[Dataset records]
————————
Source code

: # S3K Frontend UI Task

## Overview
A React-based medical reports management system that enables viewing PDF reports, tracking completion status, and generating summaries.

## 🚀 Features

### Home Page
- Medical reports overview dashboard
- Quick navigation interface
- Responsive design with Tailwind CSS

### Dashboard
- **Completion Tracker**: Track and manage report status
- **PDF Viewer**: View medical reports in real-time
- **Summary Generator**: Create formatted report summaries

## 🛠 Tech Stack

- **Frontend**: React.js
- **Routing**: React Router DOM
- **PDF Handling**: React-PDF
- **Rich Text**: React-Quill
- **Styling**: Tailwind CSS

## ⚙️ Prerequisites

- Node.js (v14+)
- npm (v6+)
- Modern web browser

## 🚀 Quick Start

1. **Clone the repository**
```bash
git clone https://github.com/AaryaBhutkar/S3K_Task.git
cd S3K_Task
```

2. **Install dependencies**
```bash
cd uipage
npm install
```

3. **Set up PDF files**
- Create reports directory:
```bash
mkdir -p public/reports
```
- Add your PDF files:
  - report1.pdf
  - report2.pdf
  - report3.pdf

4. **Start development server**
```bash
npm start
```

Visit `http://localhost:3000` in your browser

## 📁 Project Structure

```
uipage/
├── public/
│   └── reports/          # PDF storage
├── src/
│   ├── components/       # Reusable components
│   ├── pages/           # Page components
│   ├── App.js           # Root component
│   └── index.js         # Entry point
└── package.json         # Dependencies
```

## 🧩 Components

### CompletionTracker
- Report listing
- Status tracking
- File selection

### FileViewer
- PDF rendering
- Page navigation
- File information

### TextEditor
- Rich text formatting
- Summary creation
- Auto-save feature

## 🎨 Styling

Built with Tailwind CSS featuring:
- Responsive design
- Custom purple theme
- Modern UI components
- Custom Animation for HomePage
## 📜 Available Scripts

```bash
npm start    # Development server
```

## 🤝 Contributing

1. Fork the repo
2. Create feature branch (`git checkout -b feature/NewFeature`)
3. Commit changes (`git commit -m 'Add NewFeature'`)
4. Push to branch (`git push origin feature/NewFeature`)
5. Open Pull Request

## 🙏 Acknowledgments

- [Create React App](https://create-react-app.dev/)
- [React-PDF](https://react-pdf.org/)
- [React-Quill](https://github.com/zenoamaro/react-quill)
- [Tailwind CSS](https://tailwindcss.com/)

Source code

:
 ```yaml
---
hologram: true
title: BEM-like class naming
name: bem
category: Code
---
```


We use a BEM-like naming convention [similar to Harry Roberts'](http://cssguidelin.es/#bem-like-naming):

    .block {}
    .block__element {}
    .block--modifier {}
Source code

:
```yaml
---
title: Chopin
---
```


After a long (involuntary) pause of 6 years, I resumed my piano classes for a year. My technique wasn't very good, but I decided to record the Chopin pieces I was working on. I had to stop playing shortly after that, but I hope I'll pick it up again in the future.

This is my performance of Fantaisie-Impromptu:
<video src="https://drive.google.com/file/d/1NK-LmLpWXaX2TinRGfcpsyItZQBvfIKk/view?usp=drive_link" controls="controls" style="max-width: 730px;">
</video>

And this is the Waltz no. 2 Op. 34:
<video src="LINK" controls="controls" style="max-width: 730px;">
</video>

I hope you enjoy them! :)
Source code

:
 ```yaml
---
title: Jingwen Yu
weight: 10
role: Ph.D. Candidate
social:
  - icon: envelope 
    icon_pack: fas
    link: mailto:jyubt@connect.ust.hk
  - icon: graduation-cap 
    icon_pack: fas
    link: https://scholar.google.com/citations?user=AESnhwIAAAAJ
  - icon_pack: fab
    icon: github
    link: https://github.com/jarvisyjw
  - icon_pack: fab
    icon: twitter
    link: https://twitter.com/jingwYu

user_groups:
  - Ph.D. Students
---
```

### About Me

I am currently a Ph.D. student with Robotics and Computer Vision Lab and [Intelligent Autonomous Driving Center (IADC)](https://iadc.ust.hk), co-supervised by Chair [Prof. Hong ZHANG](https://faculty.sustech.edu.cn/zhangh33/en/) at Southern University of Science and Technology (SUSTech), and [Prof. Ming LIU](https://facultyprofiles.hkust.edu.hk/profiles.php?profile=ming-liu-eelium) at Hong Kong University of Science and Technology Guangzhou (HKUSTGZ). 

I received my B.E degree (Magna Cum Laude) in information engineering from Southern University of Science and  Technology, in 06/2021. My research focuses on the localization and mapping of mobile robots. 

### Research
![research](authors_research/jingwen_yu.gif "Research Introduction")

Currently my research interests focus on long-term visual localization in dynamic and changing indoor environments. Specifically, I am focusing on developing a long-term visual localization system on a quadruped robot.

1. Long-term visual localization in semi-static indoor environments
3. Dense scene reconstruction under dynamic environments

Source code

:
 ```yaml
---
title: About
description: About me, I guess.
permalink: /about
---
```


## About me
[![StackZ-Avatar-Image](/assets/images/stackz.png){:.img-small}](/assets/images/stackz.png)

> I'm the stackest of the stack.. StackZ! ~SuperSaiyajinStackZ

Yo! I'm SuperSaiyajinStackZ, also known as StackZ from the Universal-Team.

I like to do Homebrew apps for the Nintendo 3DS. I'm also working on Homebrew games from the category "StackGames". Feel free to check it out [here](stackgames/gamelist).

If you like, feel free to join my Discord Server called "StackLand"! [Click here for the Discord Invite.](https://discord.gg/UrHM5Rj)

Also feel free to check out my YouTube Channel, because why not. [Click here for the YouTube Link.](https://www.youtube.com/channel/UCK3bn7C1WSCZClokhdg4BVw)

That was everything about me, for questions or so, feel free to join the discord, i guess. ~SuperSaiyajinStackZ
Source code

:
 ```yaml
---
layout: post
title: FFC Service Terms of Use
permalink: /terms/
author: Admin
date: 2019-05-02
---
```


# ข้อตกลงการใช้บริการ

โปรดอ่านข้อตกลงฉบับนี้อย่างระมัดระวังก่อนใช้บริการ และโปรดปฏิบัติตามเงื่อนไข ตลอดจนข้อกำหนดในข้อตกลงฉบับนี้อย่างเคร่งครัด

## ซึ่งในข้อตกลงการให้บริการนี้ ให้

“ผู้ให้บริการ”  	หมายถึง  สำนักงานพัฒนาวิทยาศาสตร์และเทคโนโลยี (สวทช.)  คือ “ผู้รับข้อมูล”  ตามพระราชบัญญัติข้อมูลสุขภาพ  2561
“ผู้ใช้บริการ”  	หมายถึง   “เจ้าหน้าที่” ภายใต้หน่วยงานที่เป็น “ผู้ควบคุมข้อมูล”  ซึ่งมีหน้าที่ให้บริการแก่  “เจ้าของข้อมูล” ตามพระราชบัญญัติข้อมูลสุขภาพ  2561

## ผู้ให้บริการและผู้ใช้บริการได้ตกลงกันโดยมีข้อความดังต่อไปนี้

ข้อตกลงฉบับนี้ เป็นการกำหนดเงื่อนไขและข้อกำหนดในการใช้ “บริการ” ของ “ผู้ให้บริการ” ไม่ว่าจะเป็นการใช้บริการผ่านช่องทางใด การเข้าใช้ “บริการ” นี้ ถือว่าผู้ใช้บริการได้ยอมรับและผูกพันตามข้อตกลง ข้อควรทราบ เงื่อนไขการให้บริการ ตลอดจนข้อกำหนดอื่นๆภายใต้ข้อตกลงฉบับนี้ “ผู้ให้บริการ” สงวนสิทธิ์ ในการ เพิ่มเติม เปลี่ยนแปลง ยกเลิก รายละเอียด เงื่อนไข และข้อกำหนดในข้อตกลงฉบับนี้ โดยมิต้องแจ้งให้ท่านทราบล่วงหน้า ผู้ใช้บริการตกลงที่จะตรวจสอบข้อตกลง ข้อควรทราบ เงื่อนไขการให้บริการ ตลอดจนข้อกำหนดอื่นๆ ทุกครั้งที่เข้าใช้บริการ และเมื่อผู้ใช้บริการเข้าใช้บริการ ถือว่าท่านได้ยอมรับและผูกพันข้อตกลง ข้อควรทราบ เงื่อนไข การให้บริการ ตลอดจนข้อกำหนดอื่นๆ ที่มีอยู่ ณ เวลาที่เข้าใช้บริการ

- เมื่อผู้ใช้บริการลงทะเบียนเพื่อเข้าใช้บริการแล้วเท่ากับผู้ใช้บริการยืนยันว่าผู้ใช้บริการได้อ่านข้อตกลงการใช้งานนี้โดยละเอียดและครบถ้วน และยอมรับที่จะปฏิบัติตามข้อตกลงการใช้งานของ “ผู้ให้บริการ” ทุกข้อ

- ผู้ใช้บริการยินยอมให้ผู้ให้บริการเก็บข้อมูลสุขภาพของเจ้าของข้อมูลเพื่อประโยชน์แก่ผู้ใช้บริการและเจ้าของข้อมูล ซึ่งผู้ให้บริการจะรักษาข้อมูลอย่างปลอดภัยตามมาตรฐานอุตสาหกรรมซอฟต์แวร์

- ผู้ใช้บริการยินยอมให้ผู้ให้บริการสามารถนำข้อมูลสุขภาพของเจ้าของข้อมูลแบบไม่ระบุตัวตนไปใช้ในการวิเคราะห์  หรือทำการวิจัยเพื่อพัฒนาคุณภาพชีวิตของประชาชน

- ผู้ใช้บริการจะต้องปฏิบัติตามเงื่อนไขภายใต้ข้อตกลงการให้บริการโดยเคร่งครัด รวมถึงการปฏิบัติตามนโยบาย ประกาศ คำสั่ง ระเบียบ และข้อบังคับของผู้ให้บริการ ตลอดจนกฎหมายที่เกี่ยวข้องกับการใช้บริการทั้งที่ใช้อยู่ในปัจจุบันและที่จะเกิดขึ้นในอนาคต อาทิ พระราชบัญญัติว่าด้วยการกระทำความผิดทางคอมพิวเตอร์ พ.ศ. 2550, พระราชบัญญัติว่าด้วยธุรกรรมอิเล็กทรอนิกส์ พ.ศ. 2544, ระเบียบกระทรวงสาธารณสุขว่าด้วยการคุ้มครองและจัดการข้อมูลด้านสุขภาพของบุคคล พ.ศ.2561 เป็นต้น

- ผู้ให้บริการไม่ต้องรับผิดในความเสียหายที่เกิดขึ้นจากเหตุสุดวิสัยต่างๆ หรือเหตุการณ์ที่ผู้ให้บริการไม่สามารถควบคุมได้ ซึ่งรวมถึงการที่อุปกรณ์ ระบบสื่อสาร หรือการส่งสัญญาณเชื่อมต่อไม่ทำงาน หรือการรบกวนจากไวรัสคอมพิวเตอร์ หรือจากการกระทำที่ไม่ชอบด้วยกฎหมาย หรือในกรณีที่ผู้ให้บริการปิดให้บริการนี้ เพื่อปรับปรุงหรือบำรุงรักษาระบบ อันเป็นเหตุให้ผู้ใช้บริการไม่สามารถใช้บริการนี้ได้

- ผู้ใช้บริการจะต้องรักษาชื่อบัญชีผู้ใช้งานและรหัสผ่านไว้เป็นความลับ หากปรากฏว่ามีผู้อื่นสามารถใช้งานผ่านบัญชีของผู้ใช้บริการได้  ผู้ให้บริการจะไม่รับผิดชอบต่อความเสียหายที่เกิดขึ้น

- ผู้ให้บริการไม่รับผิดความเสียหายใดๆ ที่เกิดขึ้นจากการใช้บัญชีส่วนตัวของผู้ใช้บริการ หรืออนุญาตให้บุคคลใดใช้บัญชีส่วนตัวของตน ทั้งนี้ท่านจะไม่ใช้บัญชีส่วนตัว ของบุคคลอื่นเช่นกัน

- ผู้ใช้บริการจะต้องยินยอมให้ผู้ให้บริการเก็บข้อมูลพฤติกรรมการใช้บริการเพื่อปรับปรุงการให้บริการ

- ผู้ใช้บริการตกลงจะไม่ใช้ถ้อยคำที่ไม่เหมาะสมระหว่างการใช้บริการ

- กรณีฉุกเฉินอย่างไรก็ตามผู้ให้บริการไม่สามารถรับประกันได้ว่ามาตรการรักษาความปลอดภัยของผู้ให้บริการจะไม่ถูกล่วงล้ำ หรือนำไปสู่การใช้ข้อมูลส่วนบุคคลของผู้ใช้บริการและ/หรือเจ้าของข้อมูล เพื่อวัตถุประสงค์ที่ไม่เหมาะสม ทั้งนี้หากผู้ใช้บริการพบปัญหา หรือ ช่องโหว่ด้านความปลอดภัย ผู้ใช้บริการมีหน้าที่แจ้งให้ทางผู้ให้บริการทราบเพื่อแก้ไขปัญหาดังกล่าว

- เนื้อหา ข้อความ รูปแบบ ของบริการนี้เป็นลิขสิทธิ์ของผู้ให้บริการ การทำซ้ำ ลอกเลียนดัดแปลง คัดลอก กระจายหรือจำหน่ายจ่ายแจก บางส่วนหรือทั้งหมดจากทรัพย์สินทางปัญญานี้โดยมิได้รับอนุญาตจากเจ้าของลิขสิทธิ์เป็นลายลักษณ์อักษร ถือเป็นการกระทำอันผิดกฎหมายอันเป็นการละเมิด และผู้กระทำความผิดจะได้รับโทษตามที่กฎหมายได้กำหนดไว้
————————
REQUIREMENT: Only one thing is wanted in reply: the number of lines in the entries that hold the string "browser".

REPLY: 2